Imitiaz Ali, should get himself a 9 to 5. It would save us a lot agony. Agony of not being able to follow through with what or who we really wanted in life. These are galling stories about how we succumb to the pressure of our families, or our material needs. Laila Majnu is a unabashed reminder of how Imitiaz Ali’s films work.
This film doesn’t even try to sugar coat anything. In almost all his movies, the male character vies with forces within to go with ‘duniyadari’ or follow ‘his heart’ and in process sever himself of reality. Inherently, all his films focus on this journey. But Laila Majnu is perhaps the film which takes it to simply put it another level. A level of abject insanity.
Sajid Ali, brother of Imitiaz Ali directs this one but the story is co-written by the two brothers. And in Avinash Tiwary they found a willing ally, who was prepared to dismantle his personality to showcase his unwavering desire for Laila.
The film is has two dissimilar parts. The 1st half has its moments but it all seems a bit déjà vu. We have seen all this before, multiple times. Unlike prior Imitiaz Ali films, we only hear stories of our hero, Qais Bhatt being filthy rich and spoilt. There is no actual scenes of him being bratty.
Our heroine, Laila (Tripti Dimri) at least in the 1st half is a variation to the usual manic pixie dream girl. She is flirtatious, somehow likes being followed by boys in the streets of Srinagar and excitedly asks her friend how it felt it to be kissed by a boy. She is deviant in her attitude yet obedient in her actions.
The meeting between Laila and Qais is slightly awkward but lays the foundation of this manic relationship. Their parents belong to rival political families. A slimy Mir Sarwar is the right hand man of Laila’s father as an aspiring MLA; desires & marries Laila. The conflict infuses.
And we go past this rather tedious build up to the next phase. After a 4 year gap, we meet Qais again, and now he is Majnu. Unperturbed by his father’s death, he meets Laila again with a sense of hope. Free from the shackles of her family, she is ready embrace him after a period of idat (Mir Sawar dies in an accident after being kicked out from the house by Laila’s father).
But Qais has no more wait in him. This is where, Avinash Tiwary shines. His transcends from being an aloof, shattered soul, to sheer insanity. From desiring her every minute, he creates his own reality. A reality so excruciating, you feel for him and everyone around him.
The urge to be with her lover overtakes his sense of self and everything else becomes irrelevant. The film jostles between how the hero sees the world and how the real world functions. The 2nd half of the film really kicks you in the gut, and reminds you of your own failings.
Shot beautifully in valleys of picturesque Kashmir, the story of these two lovers might seem puerile in its infancy. However, as the character of Qais grows, he makes everything else irrelevant (including his fellow actors). He aches via groans, tears and blood in the wild, he starts to inhabit.

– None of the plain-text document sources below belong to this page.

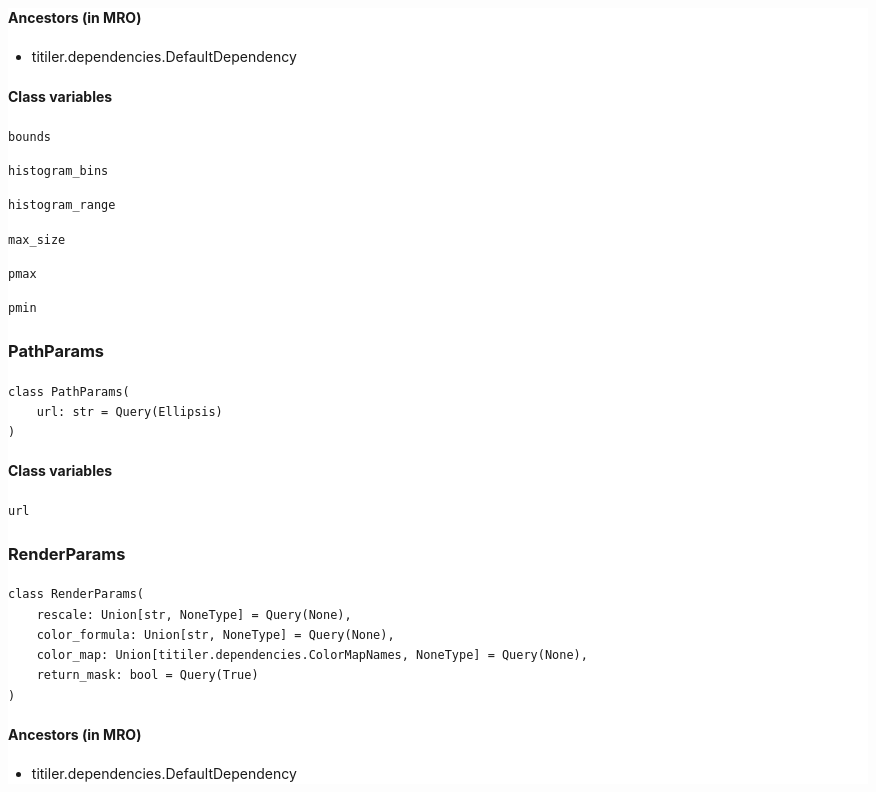 #### Ancestors (in MRO)

* titiler.dependencies.DefaultDependency

#### Class variables

```python3
bounds
```

```python3
histogram_bins
```

```python3
histogram_range
```

```python3
max_size
```

```python3
pmax
```

```python3
pmin
```

### PathParams

```python3
class PathParams(
    url: str = Query(Ellipsis)
)
```

#### Class variables

```python3
url
```

### RenderParams

```python3
class RenderParams(
    rescale: Union[str, NoneType] = Query(None),
    color_formula: Union[str, NoneType] = Query(None),
    color_map: Union[titiler.dependencies.ColorMapNames, NoneType] = Query(None),
    return_mask: bool = Query(True)
)
```

#### Ancestors (in MRO)

* titiler.dependencies.DefaultDependency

He realizes his fall towards insanity but claims he is happy to be descend as he is done waiting. It’s again paninful but on some level you will him on for his comfort, for the lack of action in your own life whether for someone or to achieve something.
Imitiaz Ali’s magic touch with songs and videos is also visible. After the slight shallowness (in comparison) of Harry met Sajal, he is back with Laila Manju, telling us those dark stories of longing and pain. We are back in Rock-star mold.
This story has been told by many, but Imitiaz Ali and Sajid Ali put a different lens to it. Its fairly predictable story told in a new manner. The song by Atif Aslam, goes someway in soothing the scares the 2nd half of the movie has inflicted upon us. But it’s not enough!